--- START ---
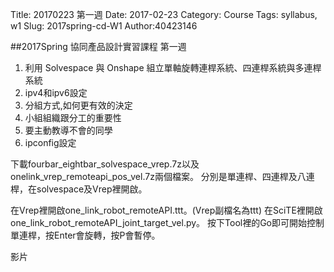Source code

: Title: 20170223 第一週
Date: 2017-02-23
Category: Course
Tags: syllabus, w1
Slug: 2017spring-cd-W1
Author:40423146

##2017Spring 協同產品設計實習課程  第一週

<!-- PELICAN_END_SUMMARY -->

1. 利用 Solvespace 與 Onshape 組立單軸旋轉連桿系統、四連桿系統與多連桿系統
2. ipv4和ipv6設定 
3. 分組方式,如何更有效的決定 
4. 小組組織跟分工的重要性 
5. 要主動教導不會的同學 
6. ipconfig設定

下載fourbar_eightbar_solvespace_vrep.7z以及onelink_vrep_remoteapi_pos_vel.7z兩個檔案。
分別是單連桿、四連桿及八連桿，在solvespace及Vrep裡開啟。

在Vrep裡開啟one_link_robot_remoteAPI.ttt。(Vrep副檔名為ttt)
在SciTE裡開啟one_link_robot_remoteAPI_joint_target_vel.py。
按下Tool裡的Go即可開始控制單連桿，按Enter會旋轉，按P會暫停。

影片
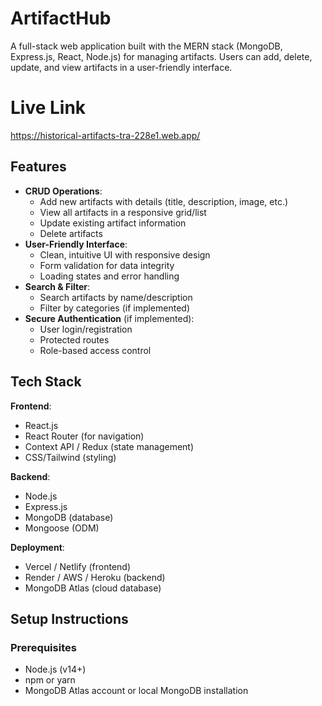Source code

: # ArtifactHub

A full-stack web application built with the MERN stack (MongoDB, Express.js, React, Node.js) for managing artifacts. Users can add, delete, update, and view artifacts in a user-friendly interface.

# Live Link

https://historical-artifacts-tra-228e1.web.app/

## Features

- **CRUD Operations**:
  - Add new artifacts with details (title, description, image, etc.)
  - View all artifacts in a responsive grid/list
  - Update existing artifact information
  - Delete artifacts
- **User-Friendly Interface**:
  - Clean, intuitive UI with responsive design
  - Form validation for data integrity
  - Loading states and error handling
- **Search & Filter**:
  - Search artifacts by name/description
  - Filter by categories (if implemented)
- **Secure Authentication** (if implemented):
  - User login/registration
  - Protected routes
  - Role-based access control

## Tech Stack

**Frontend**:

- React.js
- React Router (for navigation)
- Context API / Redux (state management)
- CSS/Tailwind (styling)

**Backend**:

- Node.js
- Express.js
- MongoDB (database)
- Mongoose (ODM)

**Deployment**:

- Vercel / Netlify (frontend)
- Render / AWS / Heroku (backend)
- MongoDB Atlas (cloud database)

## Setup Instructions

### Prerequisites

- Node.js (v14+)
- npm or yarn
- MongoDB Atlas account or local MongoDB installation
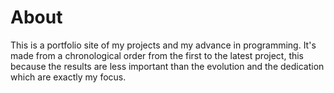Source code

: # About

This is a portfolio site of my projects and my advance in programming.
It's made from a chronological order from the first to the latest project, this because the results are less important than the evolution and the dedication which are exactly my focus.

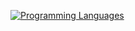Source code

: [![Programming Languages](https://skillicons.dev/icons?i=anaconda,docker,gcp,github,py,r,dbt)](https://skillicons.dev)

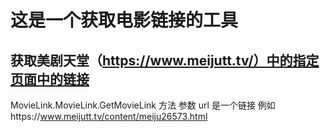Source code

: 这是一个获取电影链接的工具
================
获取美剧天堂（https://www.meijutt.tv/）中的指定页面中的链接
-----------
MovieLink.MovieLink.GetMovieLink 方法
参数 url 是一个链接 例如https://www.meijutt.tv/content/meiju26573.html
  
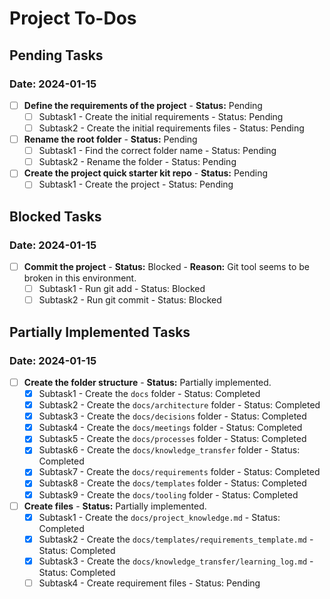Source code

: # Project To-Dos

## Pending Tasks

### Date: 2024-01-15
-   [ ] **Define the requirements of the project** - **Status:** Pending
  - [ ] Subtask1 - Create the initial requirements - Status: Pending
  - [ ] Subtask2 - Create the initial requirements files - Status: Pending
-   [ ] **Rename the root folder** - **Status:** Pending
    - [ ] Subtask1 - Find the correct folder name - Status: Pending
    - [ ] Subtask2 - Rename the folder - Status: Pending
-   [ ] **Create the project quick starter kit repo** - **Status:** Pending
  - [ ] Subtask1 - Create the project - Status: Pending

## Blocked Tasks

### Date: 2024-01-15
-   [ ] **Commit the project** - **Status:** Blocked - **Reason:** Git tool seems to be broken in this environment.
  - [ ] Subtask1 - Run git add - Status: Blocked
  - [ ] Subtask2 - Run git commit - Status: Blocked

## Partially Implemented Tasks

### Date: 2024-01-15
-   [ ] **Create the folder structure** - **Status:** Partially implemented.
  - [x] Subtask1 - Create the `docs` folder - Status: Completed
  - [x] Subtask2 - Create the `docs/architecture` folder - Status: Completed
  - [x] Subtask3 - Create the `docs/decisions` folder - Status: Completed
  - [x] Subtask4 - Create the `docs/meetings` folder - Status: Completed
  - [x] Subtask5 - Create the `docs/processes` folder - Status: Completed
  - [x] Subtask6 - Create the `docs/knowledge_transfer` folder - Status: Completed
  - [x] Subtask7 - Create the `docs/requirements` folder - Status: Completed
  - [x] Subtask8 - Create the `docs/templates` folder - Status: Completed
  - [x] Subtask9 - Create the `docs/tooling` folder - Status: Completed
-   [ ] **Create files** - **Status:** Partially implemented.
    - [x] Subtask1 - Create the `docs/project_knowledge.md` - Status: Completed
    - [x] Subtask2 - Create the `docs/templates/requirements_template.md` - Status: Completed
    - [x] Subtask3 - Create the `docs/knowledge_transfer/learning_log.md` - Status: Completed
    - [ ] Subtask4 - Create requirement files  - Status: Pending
--- END ---
* Aim of the task *
All of the material above must be given again verbatim, except for the pictures.

* Task output *
Source code

: Title: 20170223 第一週
Date: 2017-02-23
Category: Course
Tags: syllabus, w1
Slug: 2017spring-cd-W1
Author:40423146

##2017Spring 協同產品設計實習課程  第一週

<!-- PELICAN_END_SUMMARY -->

1. 利用 Solvespace 與 Onshape 組立單軸旋轉連桿系統、四連桿系統與多連桿系統
2. ipv4和ipv6設定 
3. 分組方式,如何更有效的決定 
4. 小組組織跟分工的重要性 
5. 要主動教導不會的同學 
6. ipconfig設定

下載fourbar_eightbar_solvespace_vrep.7z以及onelink_vrep_remoteapi_pos_vel.7z兩個檔案。
分別是單連桿、四連桿及八連桿，在solvespace及Vrep裡開啟。

在Vrep裡開啟one_link_robot_remoteAPI.ttt。(Vrep副檔名為ttt)
在SciTE裡開啟one_link_robot_remoteAPI_joint_target_vel.py。
按下Tool裡的Go即可開始控制單連桿，按Enter會旋轉，按P會暫停。

影片
Source code

: # ArtifactHub

A full-stack web application built with the MERN stack (MongoDB, Express.js, React, Node.js) for managing artifacts. Users can add, delete, update, and view artifacts in a user-friendly interface.

# Live Link

https://historical-artifacts-tra-228e1.web.app/

## Features

- **CRUD Operations**:
  - Add new artifacts with details (title, description, image, etc.)
  - View all artifacts in a responsive grid/list
  - Update existing artifact information
  - Delete artifacts
- **User-Friendly Interface**:
  - Clean, intuitive UI with responsive design
  - Form validation for data integrity
  - Loading states and error handling
- **Search & Filter**:
  - Search artifacts by name/description
  - Filter by categories (if implemented)
- **Secure Authentication** (if implemented):
  - User login/registration
  - Protected routes
  - Role-based access control

## Tech Stack

**Frontend**:

- React.js
- React Router (for navigation)
- Context API / Redux (state management)
- CSS/Tailwind (styling)

**Backend**:

- Node.js
- Express.js
- MongoDB (database)
- Mongoose (ODM)

**Deployment**:

- Vercel / Netlify (frontend)
- Render / AWS / Heroku (backend)
- MongoDB Atlas (cloud database)

## Setup Instructions

### Prerequisites

- Node.js (v14+)
- npm or yarn
- MongoDB Atlas account or local MongoDB installation
Source code

: # About

This is a portfolio site of my projects and my advance in programming.
It's made from a chronological order from the first to the latest project, this because the results are less important than the evolution and the dedication which are exactly my focus.

Source code

: [![Programming Languages](https://skillicons.dev/icons?i=anaconda,docker,gcp,github,py,r,dbt)](https://skillicons.dev)

Source code

: 这是一个获取电影链接的工具
================
获取美剧天堂（https://www.meijutt.tv/）中的指定页面中的链接
-----------
MovieLink.MovieLink.GetMovieLink 方法
参数 url 是一个链接 例如https://www.meijutt.tv/content/meiju26573.html
  
Source code

: # Project To-Dos

## Pending Tasks

### Date: 2024-01-15
-   [ ] **Define the requirements of the project** - **Status:** Pending
  - [ ] Subtask1 - Create the initial requirements - Status: Pending
  - [ ] Subtask2 - Create the initial requirements files - Status: Pending
-   [ ] **Rename the root folder** - **Status:** Pending
    - [ ] Subtask1 - Find the correct folder name - Status: Pending
    - [ ] Subtask2 - Rename the folder - Status: Pending
-   [ ] **Create the project quick starter kit repo** - **Status:** Pending
  - [ ] Subtask1 - Create the project - Status: Pending

## Blocked Tasks

### Date: 2024-01-15
-   [ ] **Commit the project** - **Status:** Blocked - **Reason:** Git tool seems to be broken in this environment.
  - [ ] Subtask1 - Run git add - Status: Blocked
  - [ ] Subtask2 - Run git commit - Status: Blocked

## Partially Implemented Tasks

### Date: 2024-01-15
-   [ ] **Create the folder structure** - **Status:** Partially implemented.
  - [x] Subtask1 - Create the `docs` folder - Status: Completed
  - [x] Subtask2 - Create the `docs/architecture` folder - Status: Completed
  - [x] Subtask3 - Create the `docs/decisions` folder - Status: Completed
  - [x] Subtask4 - Create the `docs/meetings` folder - Status: Completed
  - [x] Subtask5 - Create the `docs/processes` folder - Status: Completed
  - [x] Subtask6 - Create the `docs/knowledge_transfer` folder - Status: Completed
  - [x] Subtask7 - Create the `docs/requirements` folder - Status: Completed
  - [x] Subtask8 - Create the `docs/templates` folder - Status: Completed
  - [x] Subtask9 - Create the `docs/tooling` folder - Status: Completed
-   [ ] **Create files** - **Status:** Partially implemented.
    - [x] Subtask1 - Create the `docs/project_knowledge.md` - Status: Completed
    - [x] Subtask2 - Create the `docs/templates/requirements_template.md` - Status: Completed
    - [x] Subtask3 - Create the `docs/knowledge_transfer/learning_log.md` - Status: Completed
    - [ ] Subtask4 - Create requirement files  - Status: Pending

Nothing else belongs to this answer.